Team RFP : Bonjour Alexandre Gabriel – ou devrait-on plutôt dire Capitaine. Dans la lignée de vos idées originales (et un peu folles) pour la Maison Ferrand, vous avez récemment développé un chai de vieillissement flottant. Comment en êtes-vous arrivé à l’idée de La Barge 166 ? Qu’y faites-vous vieillir ?
Alexandre : L’expérience que nous proposons sur la Barge 166 vient en fait de la conjugaison de trois éléments clés et structurant pour nous : aller travailler dans des chais extrêmement humides, dans la tradition des early landed anglais, analyser l’impact du vieillissement dynamique sur nos spiritueux (vous savez ce vieillissement qui se fait en mouvement dans la plus pure tradition des fûts qui voyageaient en bateau pendant des semaines et des semaines entre les caraïbes et l’Europe) et de revisiter les techniques de vieillissement en petits fûts avec cette micro-oxygénation extrême.

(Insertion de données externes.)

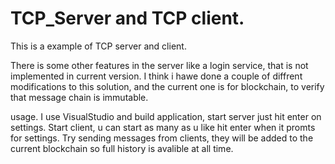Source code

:# TCP_Server and TCP client.

This is a example of TCP server and client.

There is some other features in the server like a login service, that is not implemented in current version.
I think i hawe done a couple of diffrent modifications to this solution, and the current one is for blockchain,
to verify that message chain is immutable.

usage.
I use VisualStudio and build application, start server just hit enter on settings.
Start client, u can start as many as u like hit enter when it promts for settings.
Try sending messages from clients, they will be added to the current blockchain so full history is avalible at all time.
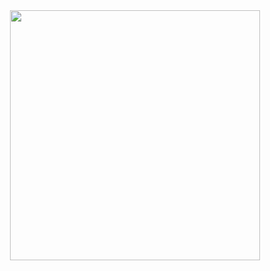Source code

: <div id="header" align="center">
  <img src="https://64.media.tumblr.com/e4ad5196323541c12f824e3df84241ba/tumblr_mpxxf9rGVi1r1mr1po1_500.gifv" width="400"/>
</div>
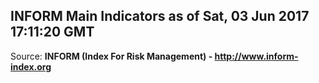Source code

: ## INFORM Main Indicators as of Sat, 03 Jun 2017 17:11:20 GMT

Source: **INFORM (Index For Risk Management) - http://www.inform-index.org**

Ces trois angles de recherche entrent dans une étude pour le livre que j’écris sur les techniques du maître de chai. C’est une recherche technique et un projet totalement expérimental, et nous avons voulu profiter de cela pour embarquer tous nos fans et leur dire : voilà, vous allez pouvoir faire partie de cette aventure gustative et technique ! C’est ça, la péniche, venez passer derrière le rideau et venez partager avec nous ce travail de recherche car nous pensons chez Ferrand que le savoir est plaisir.
La péniche se trouve donc aux portes de Paris devant l’Ile Saint-Germain. Nous avons complètement restauré une ancienne péniche Freycinet de 1948 en chai flottant, définition même du vieillissement dynamique en milieu humide. Cela permet de rendre complètement accessible aux amateurs de rhums, l’expérience d’accompagner eux-mêmes la maturation et l’évolution de leurs rhums ou cognacs. Nous proposons une sélection de 10 rhums Planteray et de 6 cognacs Ferrand à bord. Cette sélection est totalement exclusive !
Team RFP : Comment se déroule l’expérience, depuis la sélection du fût et du jus jusqu’à l’embouteillage ?
Alexandre : Pour le moment, nous avons à bord des fûts de 30 litres en chêne français du Limousin fabriqués dans la région de Cognac. Mais, vous me connaissez, nous ne sommes pas à l’abri de proposer prochainement des fûts d’essences de bois différentes ! Ce sont des fûts neufs que nous avinons au préalable. Nous proposons plusieurs chauffes de bois suivant le profil aromatique recherché. Cette contenance permet une belle interaction entre le spiritueux et l’atmosphère humide du chai. Le nombre de bouteilles va dépendre du temps de vieillissement bien sûr, mais en moyenne, nous obtenons environ 55 bouteilles de 50cl à l’issue du processus de maturation sur la barge.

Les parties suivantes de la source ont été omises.